Today is “Good Shepherd Sunday” with sheep/shepherd readings from the Gospel of John and the Psalms. Psalm 23 is all about paths. We are told that the Lord our shepherd leads us in paths of righteousness and even is with us in our darkest hours, as we walk through the valley of the shadow of death. Such a familiar text, however, can breed, if not contempt, at least complacency. Shepherds and sheep evoke a pastoral and peaceful image, but very few of us have any knowledge of what the daily lives of shepherds and sheep are like. I got a peek into this life once almost thirty years ago while we were living in Milwaukee.  Milwaukee is a city of festivals, with every ethnic group imaginable getting its own weekend and festival. During a celebration of all things Scottish, Jeanne and I were with the boys at one of the many large parks that Milwaukee has to offer for Scottish Fest. The weather was appropriate, drizzly and foggy with bone-chilling dampness.

One of the events that day was a demonstration of sheep herding. Upon being let out of the penned enclosure in which they were being held, a flock of forty or fifty sheep immediately scattered to the four winds, running into the surrounding residential neighborhood faster than I ever imagined sheep could move their fat, wool-laden selves. The shepherd remained standing in the now-sheepless park, with two small border collies at his side, as residents of the surrounding streets wondered where the hell the sheep in their back yards came from. Then at a signal from the shepherd, the border collies leaped into action. After they disappeared into the neighborhood like lightning bolts, we could hear the dogs occasionally barking in the distance. Within a few minutes, sheep started appearing from various directions, with the border collies running manically back and forth behind them, nipping at their heels and talking trash as only a dog can. Before long, all of the sheep were back in the pen and the border collies returned to the shepherd’s side. He bowed in acknowledgement of our applause, even though his four-legged buddies had done all of the work.

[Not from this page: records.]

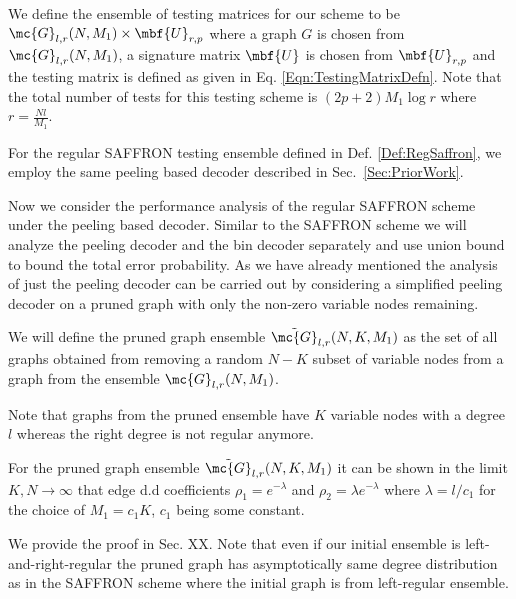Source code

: \documentclass[conference,twocolumn]{IEEEtran}
\begin{document}
\begin{definition}
\label{Def:RegSaffron}
We define the ensemble of testing matrices for our scheme to be $\mc{G}_{l,r}(N,M_1)\times \mbf{U}_{r,p}$ where a graph $G$ is chosen from $\mc{G}_{l,r}(N,M_1)$, a signature matrix $\mbf{U}$ is chosen from $\mbf{U}_{r,p}$ and the testing matrix is defined as given in Eq. \eqref{Eqn:TestingMatrixDefn}. Note that the total number of tests for this testing scheme is $(2p+2)M_1\log r$ where $r=\frac{Nl}{M_1}$.
\end{definition}

For the regular SAFFRON testing ensemble defined in Def. \ref{Def:RegSaffron}, we employ the same peeling based decoder described in Sec.~\ref{Sec:PriorWork}. 

Now we consider the performance analysis of the regular SAFFRON scheme under the peeling based decoder. Similar to the SAFFRON scheme we will analyze the peeling decoder and the bin decoder separately and use union bound to bound the total error probability. As we have already  mentioned the analysis of just the peeling decoder can be carried out by considering a simplified peeling decoder on a pruned graph with only the non-zero variable nodes remaining. 

\begin{definition}
We will define the pruned graph ensemble $\tilde{\mc{G}}_{l,r}(N,K,M_1)$ as the set of all graphs obtained from removing a random $N-K$ subset of variable nodes from a graph from the ensemble $\mc{G}_{l,r}(N,M_1)$.
\end{definition}

Note that graphs from the pruned ensemble have $K$ variable nodes with a degree $l$ whereas the right degree is not regular anymore. 

\begin{lemma}
\label{Lem:EdgeDDPrunedGraph}
For the pruned graph ensemble $\tilde{\mc{G}}_{l,r}(N,K,M_1)$ it can be shown in the limit $K,N\rightarrow\infty$ that edge d.d coefficients $\rho_{1}=e^{-\lambda}$ and $\rho_{2}=\lambda e^{-\lambda}$ where $\lambda=l/c_1$ for the choice of $M_1=c_1K$, $c_1$ being some constant.
\end{lemma}

We provide the proof in Sec. XX. Note that even if our initial ensemble is left-and-right-regular the pruned graph has asymptotically same degree distribution as in the SAFFRON scheme where the initial graph is from left-regular ensemble.
\end{document}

As a youngster I always bristled at the frequent Biblical comparison of human beings to sheep, because I knew (or had read at least) that sheep were both smelly and stupid. I appreciated our rector pointing out yesterday that in ancient times, sheep were highly regarded sources of milk, wool and companionship, only becoming mutton once they became too old to provide any of the other stuff. I still resist the analogy (according to youngest son, who was a vet tech for several years, goats–as well as just about every animal are much more interesting than sheep), and believe that there are many more fruitful paths available to me than to a sheep. But it is comforting to know that there is divine companionship and guidance on whatever path I find myself on, as well as to know that if I listen, all of those paths lead home to God.